Awash with money, and yet ugly beyond belief, our towns represent the landscape of modern England, and things are getting worse. How can any person who truly cares about this land not be disturbed by the vulgarity and unthinking hedonism of our young people, who are, without argument, the most feckless, the most aggressive, the most stupid in Europe? What’s more, they wear their ignorance as a badge of honour…

Everything is trivial, and disposable, and available for “the people”, with their diminished expectations. Those people have money, pots and pots of it, but there is no spiritual dimension to their lives. They have been neutered by junk television, junk newspapers, junk food, junk beer, junk pop music, junk advertising, junk films. A kind of affluent poverty exists, in which nobody feels anything except a permanent boredom.

  3 Responses to “Biting commentary”

  1. Good quote.  Hope you’re using Inside Verdict too!!!

  2. I’m not, mainly because I’m not really interested in how it was responded to.
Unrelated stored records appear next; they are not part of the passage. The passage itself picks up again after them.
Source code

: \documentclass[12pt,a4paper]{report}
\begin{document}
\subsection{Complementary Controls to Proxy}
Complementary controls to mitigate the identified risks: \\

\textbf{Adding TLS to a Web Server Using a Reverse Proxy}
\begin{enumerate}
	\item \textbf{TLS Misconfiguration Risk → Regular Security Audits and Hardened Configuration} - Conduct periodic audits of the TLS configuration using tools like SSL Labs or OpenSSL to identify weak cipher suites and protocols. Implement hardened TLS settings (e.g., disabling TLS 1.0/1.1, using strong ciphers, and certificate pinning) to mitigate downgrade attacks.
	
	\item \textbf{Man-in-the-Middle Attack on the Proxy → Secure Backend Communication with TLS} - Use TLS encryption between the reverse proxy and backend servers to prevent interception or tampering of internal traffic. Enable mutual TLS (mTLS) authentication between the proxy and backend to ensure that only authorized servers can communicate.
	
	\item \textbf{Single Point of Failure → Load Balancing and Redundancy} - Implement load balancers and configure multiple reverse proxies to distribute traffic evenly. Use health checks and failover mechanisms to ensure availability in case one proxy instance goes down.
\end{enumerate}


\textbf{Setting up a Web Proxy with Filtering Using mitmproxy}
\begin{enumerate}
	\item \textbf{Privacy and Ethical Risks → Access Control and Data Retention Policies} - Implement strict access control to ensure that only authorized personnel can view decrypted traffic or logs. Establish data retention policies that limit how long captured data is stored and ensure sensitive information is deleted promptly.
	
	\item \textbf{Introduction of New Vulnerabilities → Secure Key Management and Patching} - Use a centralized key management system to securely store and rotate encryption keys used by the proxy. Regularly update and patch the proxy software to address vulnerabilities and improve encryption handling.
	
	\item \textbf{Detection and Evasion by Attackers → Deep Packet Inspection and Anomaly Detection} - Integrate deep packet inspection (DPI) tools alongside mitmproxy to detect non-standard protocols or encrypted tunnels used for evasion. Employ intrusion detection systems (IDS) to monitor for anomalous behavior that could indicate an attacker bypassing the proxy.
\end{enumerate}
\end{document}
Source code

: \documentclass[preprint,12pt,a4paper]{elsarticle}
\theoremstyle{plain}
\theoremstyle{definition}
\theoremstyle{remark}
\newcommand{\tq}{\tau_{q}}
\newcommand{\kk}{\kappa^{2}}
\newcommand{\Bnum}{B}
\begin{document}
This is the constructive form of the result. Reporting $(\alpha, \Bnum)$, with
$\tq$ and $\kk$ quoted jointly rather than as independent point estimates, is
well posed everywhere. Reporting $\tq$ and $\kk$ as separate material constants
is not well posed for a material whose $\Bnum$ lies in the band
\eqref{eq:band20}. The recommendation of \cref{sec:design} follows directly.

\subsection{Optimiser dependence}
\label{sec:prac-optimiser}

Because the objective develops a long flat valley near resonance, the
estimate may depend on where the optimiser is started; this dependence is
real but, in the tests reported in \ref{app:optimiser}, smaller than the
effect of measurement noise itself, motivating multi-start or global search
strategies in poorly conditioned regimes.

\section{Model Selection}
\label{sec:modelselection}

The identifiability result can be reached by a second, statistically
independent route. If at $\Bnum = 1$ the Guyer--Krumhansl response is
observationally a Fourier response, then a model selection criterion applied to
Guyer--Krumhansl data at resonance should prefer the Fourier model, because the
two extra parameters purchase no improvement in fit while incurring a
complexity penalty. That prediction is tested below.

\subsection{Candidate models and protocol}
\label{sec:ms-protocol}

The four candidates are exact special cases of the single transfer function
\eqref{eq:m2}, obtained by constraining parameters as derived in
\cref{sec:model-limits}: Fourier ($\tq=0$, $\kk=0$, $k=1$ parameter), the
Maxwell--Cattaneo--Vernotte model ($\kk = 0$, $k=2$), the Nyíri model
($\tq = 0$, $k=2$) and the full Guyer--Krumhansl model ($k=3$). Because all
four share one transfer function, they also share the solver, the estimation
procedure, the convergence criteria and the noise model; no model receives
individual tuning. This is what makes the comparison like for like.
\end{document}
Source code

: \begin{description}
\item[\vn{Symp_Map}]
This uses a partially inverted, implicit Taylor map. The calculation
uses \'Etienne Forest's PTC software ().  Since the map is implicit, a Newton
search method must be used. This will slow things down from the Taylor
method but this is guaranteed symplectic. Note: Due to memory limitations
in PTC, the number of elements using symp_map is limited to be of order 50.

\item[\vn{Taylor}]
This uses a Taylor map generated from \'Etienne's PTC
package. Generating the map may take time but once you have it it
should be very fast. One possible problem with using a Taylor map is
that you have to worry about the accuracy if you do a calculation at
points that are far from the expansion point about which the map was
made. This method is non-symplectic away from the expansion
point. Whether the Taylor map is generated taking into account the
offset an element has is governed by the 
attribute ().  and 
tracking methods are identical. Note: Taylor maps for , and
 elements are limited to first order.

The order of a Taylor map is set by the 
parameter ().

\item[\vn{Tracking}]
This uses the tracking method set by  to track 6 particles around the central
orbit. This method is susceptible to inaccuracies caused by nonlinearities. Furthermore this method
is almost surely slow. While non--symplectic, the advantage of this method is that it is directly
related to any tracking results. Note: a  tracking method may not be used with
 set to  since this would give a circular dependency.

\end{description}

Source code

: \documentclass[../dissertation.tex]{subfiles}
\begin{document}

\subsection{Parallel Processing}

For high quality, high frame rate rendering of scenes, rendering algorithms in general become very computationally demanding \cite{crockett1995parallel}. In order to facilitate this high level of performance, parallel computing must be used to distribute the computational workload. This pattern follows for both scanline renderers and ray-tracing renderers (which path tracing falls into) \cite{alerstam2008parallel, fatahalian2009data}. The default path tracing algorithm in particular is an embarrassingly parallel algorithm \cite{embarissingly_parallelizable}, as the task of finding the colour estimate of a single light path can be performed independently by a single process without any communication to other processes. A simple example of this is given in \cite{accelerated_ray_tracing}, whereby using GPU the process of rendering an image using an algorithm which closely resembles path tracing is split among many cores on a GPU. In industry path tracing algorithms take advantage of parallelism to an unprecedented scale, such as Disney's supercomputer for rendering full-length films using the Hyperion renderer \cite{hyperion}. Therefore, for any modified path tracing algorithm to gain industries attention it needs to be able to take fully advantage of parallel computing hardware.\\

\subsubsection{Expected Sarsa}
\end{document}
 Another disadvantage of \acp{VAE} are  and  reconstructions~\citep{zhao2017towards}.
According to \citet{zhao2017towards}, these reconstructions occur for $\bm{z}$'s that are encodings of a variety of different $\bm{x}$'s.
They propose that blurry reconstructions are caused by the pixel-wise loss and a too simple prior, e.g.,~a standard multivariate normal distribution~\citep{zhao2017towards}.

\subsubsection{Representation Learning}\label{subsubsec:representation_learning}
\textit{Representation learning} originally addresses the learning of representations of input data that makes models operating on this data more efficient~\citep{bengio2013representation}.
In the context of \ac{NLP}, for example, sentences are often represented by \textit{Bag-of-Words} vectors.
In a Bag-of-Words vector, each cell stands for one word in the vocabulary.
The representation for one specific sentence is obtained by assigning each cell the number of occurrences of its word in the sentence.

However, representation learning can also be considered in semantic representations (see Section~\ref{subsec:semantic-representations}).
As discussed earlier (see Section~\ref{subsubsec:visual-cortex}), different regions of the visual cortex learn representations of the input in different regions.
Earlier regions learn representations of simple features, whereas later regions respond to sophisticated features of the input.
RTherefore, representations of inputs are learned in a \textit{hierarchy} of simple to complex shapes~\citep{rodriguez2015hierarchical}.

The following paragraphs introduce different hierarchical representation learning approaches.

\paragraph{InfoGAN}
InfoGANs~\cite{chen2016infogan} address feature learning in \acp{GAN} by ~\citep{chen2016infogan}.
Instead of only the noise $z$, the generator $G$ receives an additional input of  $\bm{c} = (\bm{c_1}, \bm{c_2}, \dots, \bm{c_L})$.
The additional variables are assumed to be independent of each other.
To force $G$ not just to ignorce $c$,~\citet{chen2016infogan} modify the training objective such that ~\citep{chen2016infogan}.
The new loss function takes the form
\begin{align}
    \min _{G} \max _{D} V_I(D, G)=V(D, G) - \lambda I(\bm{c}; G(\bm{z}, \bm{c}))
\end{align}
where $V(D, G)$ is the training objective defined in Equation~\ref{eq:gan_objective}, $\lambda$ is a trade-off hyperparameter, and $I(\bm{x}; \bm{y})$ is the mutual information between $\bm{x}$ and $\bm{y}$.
It has been useful in setting up the ‘crisis’ faced by the CofS. But it goes off at tangents I’m not really interested in. It sets up the background to what missionally-focused emerging church is supposed to be the answer to. My dissertation heads down the direction of why the CofS doesn’t quite ‘get’ EC and why church law causes so many problems for it – and, hopefully, provides some pointers for future exploration.

  3. Hi there John,

    Although I recognise parts of that quote I think it goes too far and is a big generalisation. Good luck with the dissertation – would be fascinated to read it once it gets there!